** Opening PROVIDED DATA block **

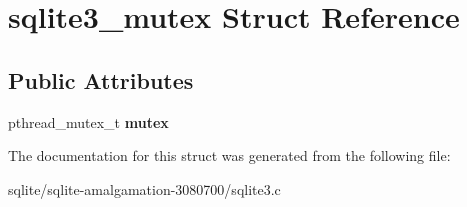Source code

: \hypertarget{structsqlite3__mutex}{\section{sqlite3\+\_\+mutex Struct Reference}
\label{structsqlite3__mutex}
}
\subsection*{Public Attributes}
\begin{DoxyCompactItemize}
\item 
\hypertarget{structsqlite3__mutex_a6eef25bee73a3640dbbd052d707dbfdc}{pthread\+\_\+mutex\+\_\+t {\bfseries mutex}}\label{structsqlite3__mutex_a6eef25bee73a3640dbbd052d707dbfdc}

\end{DoxyCompactItemize}


The documentation for this struct was generated from the following file\+:\begin{DoxyCompactItemize}
\item 
sqlite/sqlite-\/amalgamation-\/3080700/sqlite3.\+c\end{DoxyCompactItemize}
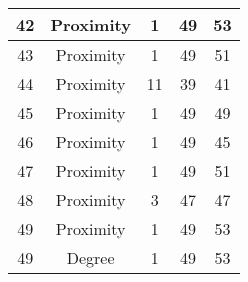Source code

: \documentclass[results.tex]{subfiles}
\begin{document}
\begin{center}
\begin{tabular}{| c || c | c | c | c |}
            \hline
            42                      & Proximity                    & 1                      & 49                      & 53                   \\
            \hline
            43                      & Proximity                    & 1                      & 49                      & 51                   \\
            \hline
            44                      & Proximity                    & 11                     & 39                      & 41                   \\
            \hline
            45                      & Proximity                    & 1                      & 49                      & 49                   \\
            \hline
            46                      & Proximity                    & 1                      & 49                      & 45                   \\
            \hline
            47                      & Proximity                    & 1                      & 49                      & 51                   \\
            \hline
            48                      & Proximity                    & 3                      & 47                      & 47                   \\
            \hline
            49                      & Proximity                    & 1                      & 49                      & 53                   \\
            \hline
            49                      & Degree                       & 1                      & 49                      & 53                   \\
            \hline
        \end{tabular}
    \end{center}
\end{document}
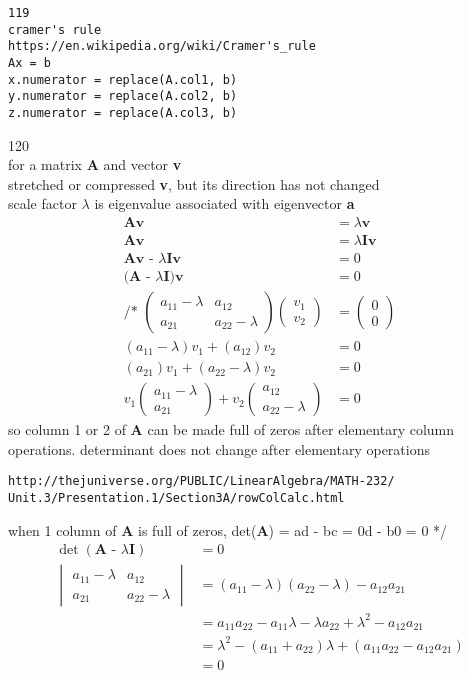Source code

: \documentclass[12pt,border=4pt,multi]{article} %
\begin{document}
\begin{verbatim}
119
cramer's rule
https://en.wikipedia.org/wiki/Cramer's_rule
Ax = b
x.numerator = replace(A.col1, b)
y.numerator = replace(A.col2, b)
z.numerator = replace(A.col3, b)
\end{verbatim}
120\\
for a matrix \textbf{A} and vector \textbf{v}\\
stretched or compressed \textbf{v}, but its direction has not changed\\
scale factor $\lambda$ is eigenvalue associated with eigenvector \textbf{a}
\begin{align*}
\textbf{Av} &= \lambda\textbf{v}\\
\textbf{Av} &= \lambda\textbf{Iv}\\
\textbf{Av - $\lambda$Iv} &= 0\\
\textbf{(A - $\lambda$I)v} &= 0\\
\text{/* }
\begin{pmatrix}
a_{11} - \lambda & a_{12}\\
a_{21} & a_{22} - \lambda
\end{pmatrix}
\begin{pmatrix}
v_1\\
v_2
\end{pmatrix} &=
\begin{pmatrix}
0\\
0
\end{pmatrix}\\
(a_{11} - \lambda)v_1 + (a_{12})v_2 &= 0\\
(a_{21})v_1 + (a_{22} - \lambda)v_2 &= 0\\
v_1 
\begin{pmatrix}
a_{11} - \lambda\\
a_{21}
\end{pmatrix}
+
v_2
\begin{pmatrix}
a_{12}\\
a_{22} - \lambda
\end{pmatrix}
&= 0 
\end{align*}
so column 1 or 2 of \textbf{A} can be made full of zeros after elementary column operations. determinant does not change after elementary operations
\begin{verbatim}
http://thejuniverse.org/PUBLIC/LinearAlgebra/MATH-232/
Unit.3/Presentation.1/Section3A/rowColCalc.html
\end{verbatim}
when 1 column of \textbf{A} is full of zeros, det(\textbf{A}) = ad - bc = 0d - b0 = 0 */
\begin{align*}
\det(\textbf{A - $\lambda$I}) &= 0\\
\begin{vmatrix}
a_{11} - \lambda & a_{12}\\
a_{21} & a_{22} - \lambda
\end{vmatrix} 
&= (a_{11} - \lambda)(a_{22} - \lambda) - a_{12} a_{21}\\
&= a_{11} a_{22} - a_{11} \lambda - \lambda a_{22} + \lambda^2 - a_{12} a_{21}\\
&= \lambda^2 - (a_{11} + a_{22})\lambda + (a_{11} a_{22} - a_{12} a_{21})\\ 
&= 0\\
\end{align*}
\end{document}
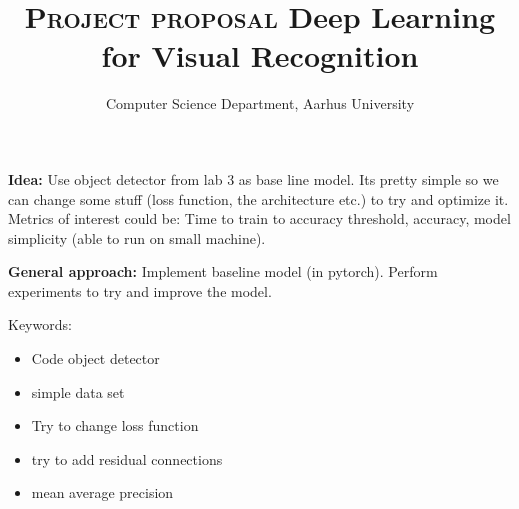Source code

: \documentclass[12pt]{article}
\title{
    \vspace{5cm}
    \Large{\textsc{Project proposal}}
    \linebreak
    \Large{Deep Learning for Visual Recognition}
}
\author{Computer Science Department, Aarhus University}
\begin{document}

\textbf{Idea:} Use object detector from lab 3 as base line model. Its pretty simple so we can change some stuff (loss function, the architecture etc.) to try and optimize it. Metrics of interest could be: Time to train to accuracy threshold, accuracy, model simplicity (able to run on small machine).

\textbf{General approach:} Implement baseline model (in pytorch). Perform experiments to try and improve the model. 

Keywords:
\begin{itemize}
	\item Code object detector 
	\item simple data set
	\item Try to change loss function
	\item try to add residual connections
	\item mean average precision
\end{itemize}

% 
% 
\end{document}

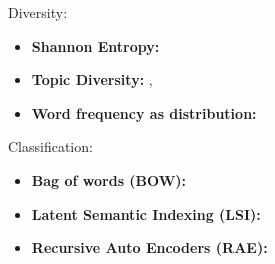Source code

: \documentclass{article} %
\begin{document}
Diversity:
\begin{itemize}
\item {\bf Shannon  Entropy:}
\item{\bf Topic Diversity:} \cite{ganguly:2014}, \cite{bache:2013}
\item{\bf Word frequency as distribution:}
\end{itemize}



Classification:
\begin{itemize}
\item {\bf Bag of words (BOW):}
\item{\bf Latent Semantic Indexing (LSI):}
\item{\bf Recursive Auto Encoders (RAE):}
\end{itemize}
\end{document}

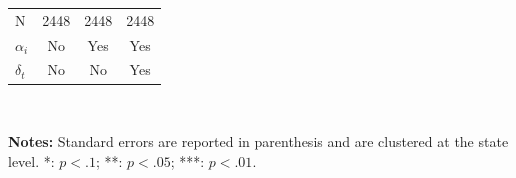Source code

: \documentclass{article}
\begin{document}
\begin{center}
\begin{table}[hbtp!]
{\begin{tabular}{l|c|c|c|}
N                      & 2448    & 2448     & 2448        \\
$\alpha_i$                    & No       & Yes        & Yes            \\
$\delta_t$                 & No       & No        & Yes         
 \\\hline   
\end{tabular}
}\\[.5 em]
\begin{minipage}{\textwidth} %
\footnotesize{\textbf{Notes:} Standard errors are reported in parenthesis and are clustered at the state level. *: $p<.1$; **: $p<.05$; ***: $p<.01$.\par}
\end{minipage}

\end{table}
\end{center}
\end{document}
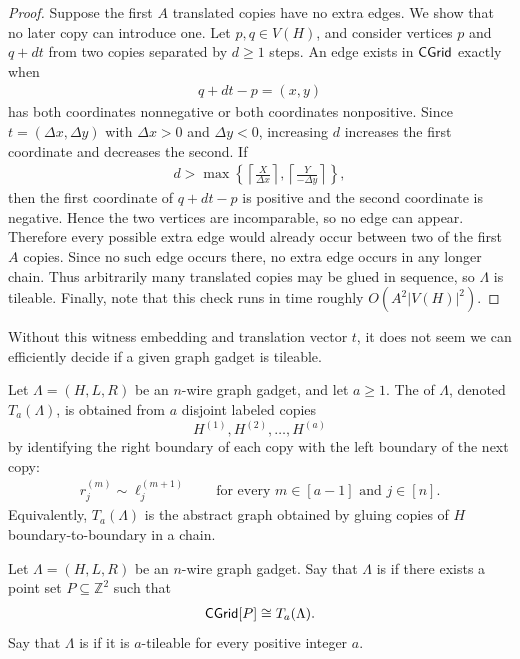 \begin{proof}
Suppose the first $A$ translated copies have no extra edges. We show that no later copy can introduce one. Let $p,q\in V(H)$, and consider vertices $p$ and $q+dt$ from two copies separated by $d\geq 1$ steps. An edge exists in $\CGrid$ exactly when 
\begin{align}
    q+dt-p = (x,y)
\end{align}
has both coordinates nonnegative or both coordinates nonpositive. Since $t=(\Delta x,\Delta y)$ with $\Delta x>0$ and $\Delta y<0$, increasing $d$ increases the first coordinate and decreases the second. If 
\begin{align} 
    d> \max\left\{ \left\lceil \frac{X}{\Delta x} \right\rceil, \left\lceil \frac{Y}{-\Delta y} \right\rceil \right\}, 
\end{align}
then the first coordinate of $q+dt-p$ is positive and the second coordinate is negative. Hence the two vertices are incomparable, so no edge can appear. Therefore every possible extra edge would already occur between two of the first $A$ copies. Since no such edge occurs there, no extra edge occurs in any longer chain. Thus arbitrarily many translated copies may be glued in sequence, so $\Lambda$ is tileable. Finally, note that this check runs in time roughly $O(A^2|V(H)|^2)$.
\end{proof}

Without this witness embedding and translation vector $t$, it does not seem we can efficiently decide if a given graph gadget is tileable.

\begin{definition}
\label{def:a-chain-graph}
Let $\Lambda=(H,L,R)$ be an $n$-wire graph gadget, and let $a\geq 1$. The
 of $\Lambda$, denoted $T_a(\Lambda)$, is obtained from
$a$ disjoint labeled copies
\[
    H^{(1)},H^{(2)},\ldots,H^{(a)}
\]
by identifying the right boundary of each copy with the left boundary of the
next copy:
\begin{align}
    r^{(m)}_j \sim \ell^{(m+1)}_j
    \qquad
    \text{for every }m\in[a-1]\text{ and }j\in[n].
\end{align}
Equivalently, \(T_a(\Lambda)\) is the abstract graph obtained by gluing
copies of \(H\) boundary-to-boundary in a chain.
\end{definition}

\begin{definition}
\label{def:a-tileable}
Let $\Lambda=(H,L,R)$ be an $n$-wire graph gadget. Say that $\Lambda$ is
 if there exists a point set \(P\subseteq \mathbb Z^2\)
such that
\begin{align}
    \CGrid[P]\cong T_a(\Lambda).
\end{align}
Say that $\Lambda$ is  if it is $a$-tileable for every
positive integer \(a\).
\end{definition}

** Closing PROVIDED DATA block **

WHAT THE TASK ASKS →
Scan the listing above, and wherever a line holds the word "gadget", copy it.

RESULT →
Without this witness embedding and translation vector $t$, it does not seem we can efficiently decide if a given graph gadget is tileable.
Let $\Lambda=(H,L,R)$ be an $n$-wire graph gadget, and let $a\geq 1$. The
Let $\Lambda=(H,L,R)$ be an $n$-wire graph gadget. Say that $\Lambda$ is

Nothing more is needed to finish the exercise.